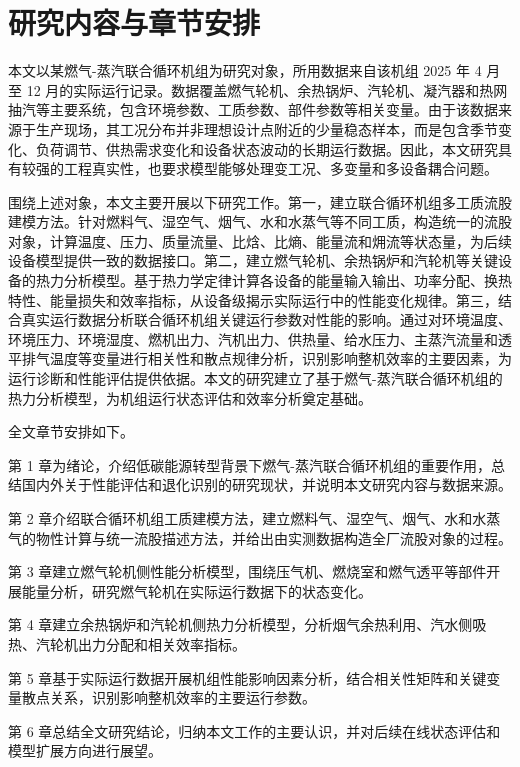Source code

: \section{研究内容与章节安排}

本文以某燃气-蒸汽联合循环机组为研究对象，所用数据来自该机组 2025 年 4 月至 12 月的实际运行记录。数据覆盖燃气轮机、余热锅炉、汽轮机、凝汽器和热网抽汽等主要系统，包含环境参数、工质参数、部件参数等相关变量。由于该数据来源于生产现场，其工况分布并非理想设计点附近的少量稳态样本，而是包含季节变化、负荷调节、供热需求变化和设备状态波动的长期运行数据。因此，本文研究具有较强的工程真实性，也要求模型能够处理变工况、多变量和多设备耦合问题。

围绕上述对象，本文主要开展以下研究工作。第一，建立联合循环机组多工质流股建模方法。针对燃料气、湿空气、烟气、水和水蒸气等不同工质，构造统一的流股对象，计算温度、压力、质量流量、比焓、比熵、能量流和㶲流等状态量，为后续设备模型提供一致的数据接口。第二，建立燃气轮机、余热锅炉和汽轮机等关键设备的热力分析模型。基于热力学定律计算各设备的能量输入输出、功率分配、换热特性、能量损失和效率指标，从设备级揭示实际运行中的性能变化规律。第三，结合真实运行数据分析联合循环机组关键运行参数对性能的影响。通过对环境温度、环境压力、环境湿度、燃机出力、汽机出力、供热量、给水压力、主蒸汽流量和透平排气温度等变量进行相关性和散点规律分析，识别影响整机效率的主要因素，为运行诊断和性能评估提供依据。本文的研究建立了基于燃气-蒸汽联合循环机组的热力分析模型，为机组运行状态评估和效率分析奠定基础。

全文章节安排如下。

第 1 章为绪论，介绍低碳能源转型背景下燃气-蒸汽联合循环机组的重要作用，总结国内外关于性能评估和退化识别的研究现状，并说明本文研究内容与数据来源。

第 2 章介绍联合循环机组工质建模方法，建立燃料气、湿空气、烟气、水和水蒸气的物性计算与统一流股描述方法，并给出由实测数据构造全厂流股对象的过程。

第 3 章建立燃气轮机侧性能分析模型，围绕压气机、燃烧室和燃气透平等部件开展能量分析，研究燃气轮机在实际运行数据下的状态变化。

第 4 章建立余热锅炉和汽轮机侧热力分析模型，分析烟气余热利用、汽水侧吸热、汽轮机出力分配和相关效率指标。

第 5 章基于实际运行数据开展机组性能影响因素分析，结合相关性矩阵和关键变量散点关系，识别影响整机效率的主要运行参数。

第 6 章总结全文研究结论，归纳本文工作的主要认识，并对后续在线状态评估和模型扩展方向进行展望。
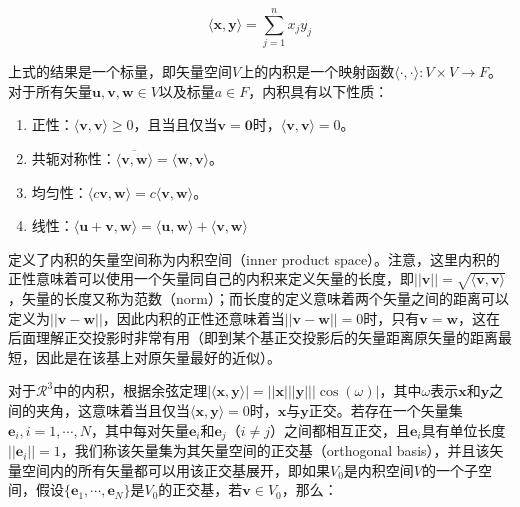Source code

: \begin{equation}\label{e:r-inner-product}
	\langle \mathbf{x},\mathbf{y}\rangle =\sum^{n}_{j=1}x_jy_j
\end{equation}

\noindent 上式的结果是一个标量，即矢量空间$V$上的内积是一个映射函数$\langle\cdot,\cdot\rangle:V\times V\to F$。对于所有矢量$\mathbf{u},\mathbf{v},\mathbf{w}\in V$以及标量$a\in F$，内积具有以下性质：

\begin{enumerate}
	\item 正性：$\langle \mathbf{v},\mathbf{v}\rangle\geq 0$，且当且仅当$\mathbf{v}=\mathbf{0}$时，$\langle \mathbf{v},\mathbf{v}\rangle= 0$。
	\item 共轭对称性：$\overline{\langle \mathbf{v},\mathbf{w}\rangle}=\langle \mathbf{w},\mathbf{v}\rangle$。
	\item 均匀性：$\langle c\mathbf{v},\mathbf{w}\rangle=c\langle \mathbf{v},\mathbf{w}\rangle$。
	\item 线性：$\langle \mathbf{u}+\mathbf{v},\mathbf{w}\rangle=\langle \mathbf{u},\mathbf{w}\rangle+\langle \mathbf{v},\mathbf{w}\rangle$
\end{enumerate}

定义了内积的矢量空间称为内积空间（inner product space）。注意，这里内积的正性意味着可以使用一个矢量同自己的内积来定义矢量的长度，即$||\mathbf{v}||=\sqrt{\langle \mathbf{v},\mathbf{v}\rangle}$，矢量的长度又称为范数（norm）；而长度的定义意味着两个矢量之间的距离可以定义为$||\mathbf{v}-\mathbf{w}||$，因此内积的正性还意味着当$||\mathbf{v}-\mathbf{w}||=0$时，只有$\mathbf{v}=\mathbf{w}$，这在后面理解正交投影时非常有用（即到某个基正交投影后的矢量距离原矢量的距离最短，因此是在该基上对原矢量最好的近似）。

对于$\mathcal{R}^{3}$中的内积，根据余弦定理$|\langle\mathbf{x},\mathbf{y}\rangle |=||\mathbf{x}|||\mathbf{y}|||\cos({\omega})|$，其中${\omega}$表示$\mathbf{x}$和$\mathbf{y}$之间的夹角，这意味着当且仅当$\langle\mathbf{x},\mathbf{y}\rangle=0$时，$\mathbf{x}$与$\mathbf{y}$正交。若存在一个矢量集$\mathbf{e}_i,i=1,\cdots,N$，其中每对矢量$\mathbf{e}_i$和$\mathbf{e}_j$（$i\neq j$）之间都相互正交，且$\mathbf{e}_i$具有单位长度$||\mathbf{e}_i||=1$，我们称该矢量集为其矢量空间的正交基（orthogonal basis），并且该矢量空间内的所有矢量都可以用该正交基展开，即如果$V_0$是内积空间$V$的一个子空间，假设$\{\mathbf{e}_1,\cdots,\mathbf{e}_N\}$是$V_0$的正交基，若$\mathbf{v}\in V_0$，那么：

========================

WHAT IS BEING ASKED
Pictures are to be left out; otherwise, retype exactly the lines from the first line of the data through the line containing "第 4 章建立余热锅炉和汽轮机侧热力分析模型，分析烟气余热利用、汽水侧吸热、汽轮机出力分配和相关效率指标。".

RESULT OF THE TASK
Source code

: \section{研究内容与章节安排}

本文以某燃气-蒸汽联合循环机组为研究对象，所用数据来自该机组 2025 年 4 月至 12 月的实际运行记录。数据覆盖燃气轮机、余热锅炉、汽轮机、凝汽器和热网抽汽等主要系统，包含环境参数、工质参数、部件参数等相关变量。由于该数据来源于生产现场，其工况分布并非理想设计点附近的少量稳态样本，而是包含季节变化、负荷调节、供热需求变化和设备状态波动的长期运行数据。因此，本文研究具有较强的工程真实性，也要求模型能够处理变工况、多变量和多设备耦合问题。

围绕上述对象，本文主要开展以下研究工作。第一，建立联合循环机组多工质流股建模方法。针对燃料气、湿空气、烟气、水和水蒸气等不同工质，构造统一的流股对象，计算温度、压力、质量流量、比焓、比熵、能量流和㶲流等状态量，为后续设备模型提供一致的数据接口。第二，建立燃气轮机、余热锅炉和汽轮机等关键设备的热力分析模型。基于热力学定律计算各设备的能量输入输出、功率分配、换热特性、能量损失和效率指标，从设备级揭示实际运行中的性能变化规律。第三，结合真实运行数据分析联合循环机组关键运行参数对性能的影响。通过对环境温度、环境压力、环境湿度、燃机出力、汽机出力、供热量、给水压力、主蒸汽流量和透平排气温度等变量进行相关性和散点规律分析，识别影响整机效率的主要因素，为运行诊断和性能评估提供依据。本文的研究建立了基于燃气-蒸汽联合循环机组的热力分析模型，为机组运行状态评估和效率分析奠定基础。

全文章节安排如下。

第 1 章为绪论，介绍低碳能源转型背景下燃气-蒸汽联合循环机组的重要作用，总结国内外关于性能评估和退化识别的研究现状，并说明本文研究内容与数据来源。

第 2 章介绍联合循环机组工质建模方法，建立燃料气、湿空气、烟气、水和水蒸气的物性计算与统一流股描述方法，并给出由实测数据构造全厂流股对象的过程。

第 3 章建立燃气轮机侧性能分析模型，围绕压气机、燃烧室和燃气透平等部件开展能量分析，研究燃气轮机在实际运行数据下的状态变化。

第 4 章建立余热锅炉和汽轮机侧热力分析模型，分析烟气余热利用、汽水侧吸热、汽轮机出力分配和相关效率指标。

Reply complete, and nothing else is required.